Question-to-Question Retrieval for Hallucination-Free Knowledge Access: An Approach for Wikipedia and Wikidata Question Answering
Santhosh Thottingal
TL;DR
This work tackles the problem of hallucinations and inefficiencies in open-domain KB QA by replacing answer generation with a question-to-question retrieval mechanism. It generates a comprehensive set of questions for each content unit (Wikipedia paragraphs and Wikidata triples) using an instruction-tuned LLM, embeds them in a dense vector store, and retrieves content by matching user queries to these generated questions via cosine similarity, thereby returning the original text or structured data. The key contributions include a scalable, SPARQL-free approach that achieves high similarity scores (consistently above $0.9$ for relevant pairs) and eliminates the need for on-the-fly generation, resulting in faster, more reliable responses with multimodal retrieval capabilities. The method demonstrates strong potential for scalable, low-latency QA over large knowledge bases, with practical considerations around vector-store size, update strategies, and language support, while acknowledging limitations in multi-hop reasoning and coverage of generated questions. Overall, the paper proposes a practical, hallucination-averse alternative to RAG pipelines that leverages question-based indexing to enable precise, fast access to factual content in Wikipedia and Wikidata.
Abstract
This paper introduces an approach to question answering over knowledge bases like Wikipedia and Wikidata by performing "question-to-question" matching and retrieval from a dense vector embedding store.
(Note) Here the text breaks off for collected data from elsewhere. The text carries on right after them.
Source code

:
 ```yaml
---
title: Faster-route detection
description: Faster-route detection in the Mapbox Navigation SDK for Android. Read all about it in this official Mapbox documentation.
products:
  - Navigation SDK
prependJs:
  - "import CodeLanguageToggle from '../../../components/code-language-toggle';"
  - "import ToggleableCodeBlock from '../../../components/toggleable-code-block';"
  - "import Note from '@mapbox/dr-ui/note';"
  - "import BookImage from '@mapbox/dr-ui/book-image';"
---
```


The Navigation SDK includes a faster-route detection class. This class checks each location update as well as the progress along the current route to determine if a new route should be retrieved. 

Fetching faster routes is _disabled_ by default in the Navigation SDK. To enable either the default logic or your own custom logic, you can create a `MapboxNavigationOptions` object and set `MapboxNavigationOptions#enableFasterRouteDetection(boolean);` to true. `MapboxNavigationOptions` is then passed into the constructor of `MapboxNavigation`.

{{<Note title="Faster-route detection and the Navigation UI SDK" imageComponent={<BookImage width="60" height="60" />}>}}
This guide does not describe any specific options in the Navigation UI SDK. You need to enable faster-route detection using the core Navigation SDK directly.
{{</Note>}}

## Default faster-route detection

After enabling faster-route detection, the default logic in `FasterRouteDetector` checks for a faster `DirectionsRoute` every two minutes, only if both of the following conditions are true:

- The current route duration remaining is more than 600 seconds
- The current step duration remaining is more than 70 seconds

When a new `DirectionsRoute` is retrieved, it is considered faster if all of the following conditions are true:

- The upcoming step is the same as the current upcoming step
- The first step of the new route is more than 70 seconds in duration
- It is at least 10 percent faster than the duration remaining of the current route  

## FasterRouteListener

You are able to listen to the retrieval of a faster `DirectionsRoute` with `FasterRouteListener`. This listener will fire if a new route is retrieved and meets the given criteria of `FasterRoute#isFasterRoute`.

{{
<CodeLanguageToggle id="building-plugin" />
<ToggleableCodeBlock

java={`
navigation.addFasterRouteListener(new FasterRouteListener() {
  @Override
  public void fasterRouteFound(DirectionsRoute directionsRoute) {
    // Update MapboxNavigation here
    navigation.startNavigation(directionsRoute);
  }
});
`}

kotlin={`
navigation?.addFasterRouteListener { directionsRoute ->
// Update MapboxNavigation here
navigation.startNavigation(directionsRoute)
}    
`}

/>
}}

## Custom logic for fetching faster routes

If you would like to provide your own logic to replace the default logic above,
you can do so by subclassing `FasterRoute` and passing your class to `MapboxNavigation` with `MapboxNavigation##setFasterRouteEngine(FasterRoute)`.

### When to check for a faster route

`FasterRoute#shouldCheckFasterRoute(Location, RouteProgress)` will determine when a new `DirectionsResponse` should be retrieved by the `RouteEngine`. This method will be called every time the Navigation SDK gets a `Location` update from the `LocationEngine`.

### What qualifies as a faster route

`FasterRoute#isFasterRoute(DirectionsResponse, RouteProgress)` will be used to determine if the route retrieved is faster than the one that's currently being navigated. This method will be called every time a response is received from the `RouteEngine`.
Instead of embedding document content, we generate a comprehensive set of questions for each logical content unit using an instruction-tuned LLM. These questions are vector-embedded and stored, mapping to the corresponding content. Vector embedding of user queries are then matched against this question vector store. The highest similarity score leads to direct retrieval of the associated article content, eliminating the need for answer generation. Our method achieves high cosine similarity ( > 0.9 ) for relevant question pairs, enabling highly precise retrieval. This approach offers several advantages including computational efficiency, rapid response times, and increased scalability. We demonstrate its effectiveness on Wikipedia and Wikidata, including multimedia content through structured fact retrieval from Wikidata, opening up new pathways for multimodal question answering.